**Exercise instructions**
Search the material for the string "newMood", then return every line where it is found.
━━━━━ Dataset records
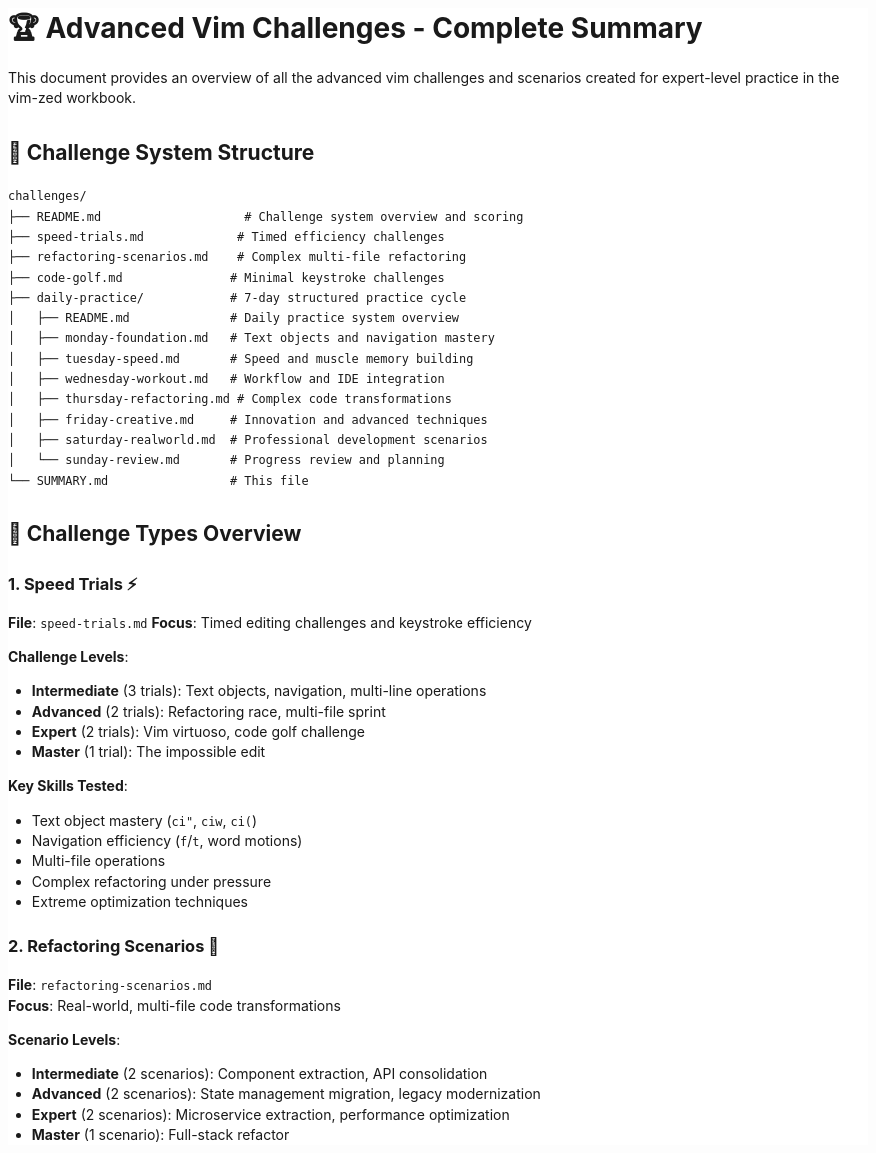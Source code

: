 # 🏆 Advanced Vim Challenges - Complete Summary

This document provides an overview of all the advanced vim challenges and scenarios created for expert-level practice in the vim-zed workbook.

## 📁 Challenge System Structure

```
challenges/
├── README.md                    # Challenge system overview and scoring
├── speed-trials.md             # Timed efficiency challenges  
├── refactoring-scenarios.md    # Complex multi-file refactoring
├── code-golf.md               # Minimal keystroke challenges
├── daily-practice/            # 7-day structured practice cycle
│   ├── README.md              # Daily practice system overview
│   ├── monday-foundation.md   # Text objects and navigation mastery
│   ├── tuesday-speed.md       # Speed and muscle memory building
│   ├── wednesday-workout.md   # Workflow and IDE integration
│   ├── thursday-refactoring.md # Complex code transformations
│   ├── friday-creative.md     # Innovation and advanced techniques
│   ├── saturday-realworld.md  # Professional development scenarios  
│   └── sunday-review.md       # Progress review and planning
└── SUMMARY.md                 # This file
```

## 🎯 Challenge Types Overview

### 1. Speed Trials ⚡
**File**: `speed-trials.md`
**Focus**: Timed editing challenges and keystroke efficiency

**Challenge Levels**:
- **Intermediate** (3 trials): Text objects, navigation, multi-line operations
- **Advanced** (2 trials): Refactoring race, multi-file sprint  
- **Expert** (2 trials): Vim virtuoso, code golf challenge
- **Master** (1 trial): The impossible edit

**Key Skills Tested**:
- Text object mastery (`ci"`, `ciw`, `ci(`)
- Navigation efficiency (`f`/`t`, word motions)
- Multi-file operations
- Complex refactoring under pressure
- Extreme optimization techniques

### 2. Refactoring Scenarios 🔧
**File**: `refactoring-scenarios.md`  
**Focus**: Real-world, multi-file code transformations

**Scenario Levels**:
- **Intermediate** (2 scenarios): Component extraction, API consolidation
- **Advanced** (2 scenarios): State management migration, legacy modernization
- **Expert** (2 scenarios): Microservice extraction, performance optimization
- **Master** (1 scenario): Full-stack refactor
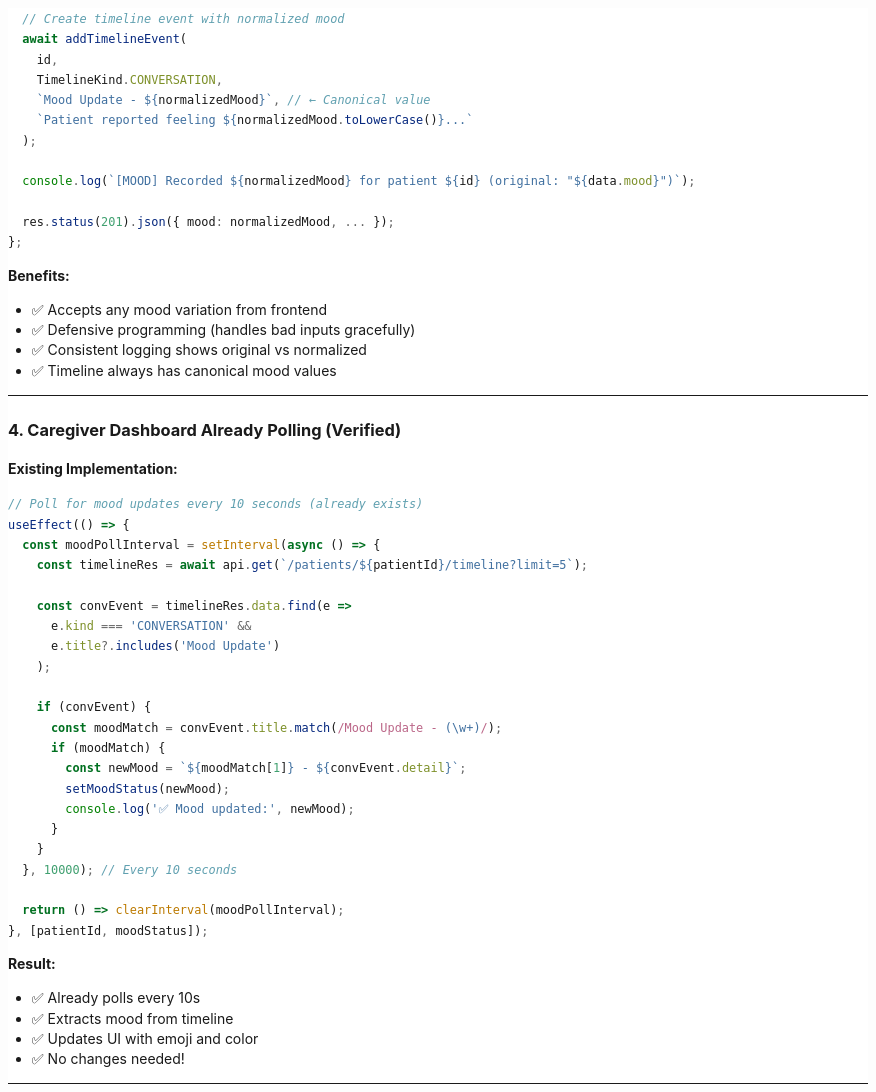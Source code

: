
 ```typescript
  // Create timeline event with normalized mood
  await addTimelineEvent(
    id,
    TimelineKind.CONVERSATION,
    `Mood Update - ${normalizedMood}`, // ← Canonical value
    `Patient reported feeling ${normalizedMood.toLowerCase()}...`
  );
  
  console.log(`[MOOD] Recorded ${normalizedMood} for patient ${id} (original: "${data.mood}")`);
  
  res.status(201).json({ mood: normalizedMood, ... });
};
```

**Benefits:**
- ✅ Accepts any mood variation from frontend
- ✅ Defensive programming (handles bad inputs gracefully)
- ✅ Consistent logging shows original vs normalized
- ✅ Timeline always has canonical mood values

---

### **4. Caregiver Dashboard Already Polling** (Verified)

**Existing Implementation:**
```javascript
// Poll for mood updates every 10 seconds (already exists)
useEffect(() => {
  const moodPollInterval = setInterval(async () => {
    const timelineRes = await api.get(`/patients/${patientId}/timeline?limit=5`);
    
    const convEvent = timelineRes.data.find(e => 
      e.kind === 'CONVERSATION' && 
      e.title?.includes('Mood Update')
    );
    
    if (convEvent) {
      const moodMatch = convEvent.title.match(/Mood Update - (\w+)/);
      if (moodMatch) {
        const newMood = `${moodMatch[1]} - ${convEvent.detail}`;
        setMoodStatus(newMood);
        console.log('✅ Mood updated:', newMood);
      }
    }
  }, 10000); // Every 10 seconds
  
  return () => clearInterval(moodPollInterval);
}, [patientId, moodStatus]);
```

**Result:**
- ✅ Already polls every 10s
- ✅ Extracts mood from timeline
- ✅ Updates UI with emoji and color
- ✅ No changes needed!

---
━━━━━━━━━━
**Response**
        const newMood = `${moodMatch[1]} - ${convEvent.detail}`;
        setMoodStatus(newMood);
        console.log('✅ Mood updated:', newMood);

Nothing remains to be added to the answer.